Après un accident vasculaire cérébral (AVC) ou un infarctus du myocarde, l’aspirine est souvent proposée comme traitement au long cours pour ses propriétés antiagrégantes, afin de limiter les risques de rechute. En Europe, 40 à 60 % des patients en bénéficient en prévention secondaire.
Efficace, peu coûteuse, bénéficiant d’une utilisation bien maîtrisée : ses avantages sont réels. Mais une étude, réalisée par des chercheurs de l’université d’Oxford (Royaume-Uni), et publiée dans le Lancet, vient jeter un pavé dans la mare. Chez les patients de plus de 75 ans, l’aspirine présente un risque important d’hémorragies digestives, même à doses faibles (75 mg/jour dans l’étude).

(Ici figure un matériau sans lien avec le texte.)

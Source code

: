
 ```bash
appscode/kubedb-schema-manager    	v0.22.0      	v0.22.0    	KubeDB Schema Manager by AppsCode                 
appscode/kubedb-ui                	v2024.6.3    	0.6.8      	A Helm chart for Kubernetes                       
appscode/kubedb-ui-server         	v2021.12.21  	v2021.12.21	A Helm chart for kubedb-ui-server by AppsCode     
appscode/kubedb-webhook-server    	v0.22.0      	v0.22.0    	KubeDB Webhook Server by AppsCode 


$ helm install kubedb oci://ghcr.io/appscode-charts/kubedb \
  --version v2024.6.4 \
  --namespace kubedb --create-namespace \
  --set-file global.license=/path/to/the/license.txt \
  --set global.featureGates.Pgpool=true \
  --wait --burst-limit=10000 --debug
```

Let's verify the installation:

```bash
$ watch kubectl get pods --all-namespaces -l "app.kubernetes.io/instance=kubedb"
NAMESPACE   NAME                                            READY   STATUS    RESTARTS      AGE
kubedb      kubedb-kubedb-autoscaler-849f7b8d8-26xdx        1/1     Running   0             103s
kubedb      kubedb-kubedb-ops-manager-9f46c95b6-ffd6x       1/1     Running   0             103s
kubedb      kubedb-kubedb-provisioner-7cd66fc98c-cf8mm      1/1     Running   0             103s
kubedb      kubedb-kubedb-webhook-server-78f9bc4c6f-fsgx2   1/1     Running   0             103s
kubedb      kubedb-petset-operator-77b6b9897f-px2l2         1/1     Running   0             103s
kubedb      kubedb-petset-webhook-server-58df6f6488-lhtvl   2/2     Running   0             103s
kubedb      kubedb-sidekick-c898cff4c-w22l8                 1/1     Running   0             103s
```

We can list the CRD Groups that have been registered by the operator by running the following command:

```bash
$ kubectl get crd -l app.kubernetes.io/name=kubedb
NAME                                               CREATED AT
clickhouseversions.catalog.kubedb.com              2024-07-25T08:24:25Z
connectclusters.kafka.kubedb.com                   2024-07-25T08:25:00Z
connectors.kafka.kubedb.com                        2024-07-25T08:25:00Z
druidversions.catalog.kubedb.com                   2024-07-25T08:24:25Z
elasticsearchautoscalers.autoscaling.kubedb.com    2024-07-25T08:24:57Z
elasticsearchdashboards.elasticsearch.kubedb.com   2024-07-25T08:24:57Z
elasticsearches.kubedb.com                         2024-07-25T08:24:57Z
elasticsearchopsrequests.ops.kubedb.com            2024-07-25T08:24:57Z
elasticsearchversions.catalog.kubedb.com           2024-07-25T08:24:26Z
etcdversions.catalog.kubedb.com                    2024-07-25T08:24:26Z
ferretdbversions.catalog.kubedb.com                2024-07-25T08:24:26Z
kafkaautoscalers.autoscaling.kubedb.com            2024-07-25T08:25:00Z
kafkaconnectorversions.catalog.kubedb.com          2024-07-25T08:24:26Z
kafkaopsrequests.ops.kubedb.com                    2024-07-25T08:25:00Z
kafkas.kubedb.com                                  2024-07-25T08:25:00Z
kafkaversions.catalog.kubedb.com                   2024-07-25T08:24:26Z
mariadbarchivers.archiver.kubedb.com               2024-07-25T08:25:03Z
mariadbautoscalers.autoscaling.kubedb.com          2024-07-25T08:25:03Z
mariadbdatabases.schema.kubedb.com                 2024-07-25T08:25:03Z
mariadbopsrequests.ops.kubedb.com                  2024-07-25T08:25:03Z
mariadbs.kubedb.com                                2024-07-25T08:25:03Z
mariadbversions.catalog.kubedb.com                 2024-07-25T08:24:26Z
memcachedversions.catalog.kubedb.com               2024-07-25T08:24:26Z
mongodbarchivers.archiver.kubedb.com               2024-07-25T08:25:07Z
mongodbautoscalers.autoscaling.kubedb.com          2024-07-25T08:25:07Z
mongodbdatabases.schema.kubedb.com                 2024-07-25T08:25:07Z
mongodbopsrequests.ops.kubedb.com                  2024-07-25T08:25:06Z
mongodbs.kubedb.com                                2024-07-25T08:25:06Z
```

Les données recueillies montrent un risque décuplé de décès chez les personnes âgées de plus de 75 ans. Les auteurs de l’étude estiment qu’il pourrait être opportun de réévaluer le rapport bénéfice-risque de l’aspirine pour cette population.
Doit-on, et peut-on se passer d’aspirine pour la prévention secondaire ? Le Dr Étienne Puymirat, cardiologue à l’Hôpital européen Georges-Pompidou (Paris), répond à ces questions pour Pourquoidocteur.
Les résultats obtenus par l’équipe d’Oxford sont-ils surprenants ?
Dr Étienne Puymirat : Pas tellement. Mais c’est toujours intéressant d’avoir un peu de recul, en particulier chez les patients âgés, qui sont les plus à risque. On s’aperçoit qu’au-delà de 75 ans, l’augmentation du risque de saignements qui nécessitent une prise en charge médicale est très nette.
Le véritable problème, c’est que les gens qui prescrivent l’aspirine ne sont pas ceux qui voient les malades qui saignent. Quand les patients sont victimes de saignements majeurs, ils vont en service d’urgences ou de réanimation, et nous n’avons pas forcément un retour.
Combien de temps l’aspirine est-elle prescrite en prévention secondaire ?
Dr Étienne Puymirat : En prévention secondaire, après un AVC, un infarctus ou un accident ischémique transitoire (AIT), les antiagrégants plaquettaires sont prescrits à vie. Mais le fond du problème est de savoir si l’aspirine est le bon antiagrégant plaquettaire. Historiquement, c’est le plus ancien, économiquement, c’est le moins cher, ce qui n’est pas inintéressant. Mais c’est probablement celui qui provoque le plus de complications en matière de saignement, et qui est probablement le moins puissant sur l’action antiagrégante.
D’autres antiagrégants plaquettaires existent, comme le Clopidogrel, le Ticagrelor ou le Prasugrel, pour citer les plus récents, qui font en principe plus saigner, mais ils ont toujours été utilisés en association avec l’aspirine. Du coup, on peut se demander si ce n’est pas plutôt celle-ci qui serait plutôt à remplacer. Il faut d’autres études pour pouvoir répondre à cette question.
Faut-il prescrire des IPP systématiquement ?
Dr Étienne Puymirat : L’étude montre que les IPP réduisent significativement les saignements digestifs, de l’ordre de 70 %. La tendance, pour accompagner les antiagrégants plaquettaires, c’est d’avoir une prescription large de ces IPP chez les patients âgés de plus de 75 ans. Chez les autres, ils sont plutôt prescrits en cas d’antécédents d’ulcères, ou chez ceux qui prennent deux antiagrégants, après un accident ischémique aigu.
En prévention primaire, ils ne sont pas forcément prescrits, mais quand on voit les données de l’étude, on a le sentiment qu’une prescription plus large encore ne serait pas du luxe. D’autant plus qu’ils présentent très peu d’effets secondaires, et sont très bien supportés. Après, c’est un traitement de plus chez des patients souvent polymédicamentés.
Les résultats remettent-ils en cause la prescription d’aspirine en prévention secondaire ?
Dr Étienne Puymirat : Clairement, non. On a besoin d’un antithrombotique au long cours pour les patients qui ont un antécédent d’infarctus, d’AVC ou d’AIT. Les recommandations sont claires, et la prescription d’aspirine arrange tout le monde. Ça ne coûte pas cher, le bénéfice est démontré. Pour la remplacer, il faudrait que des études montrent un bénéfice supérieur. C’est aux laboratoires de le faire.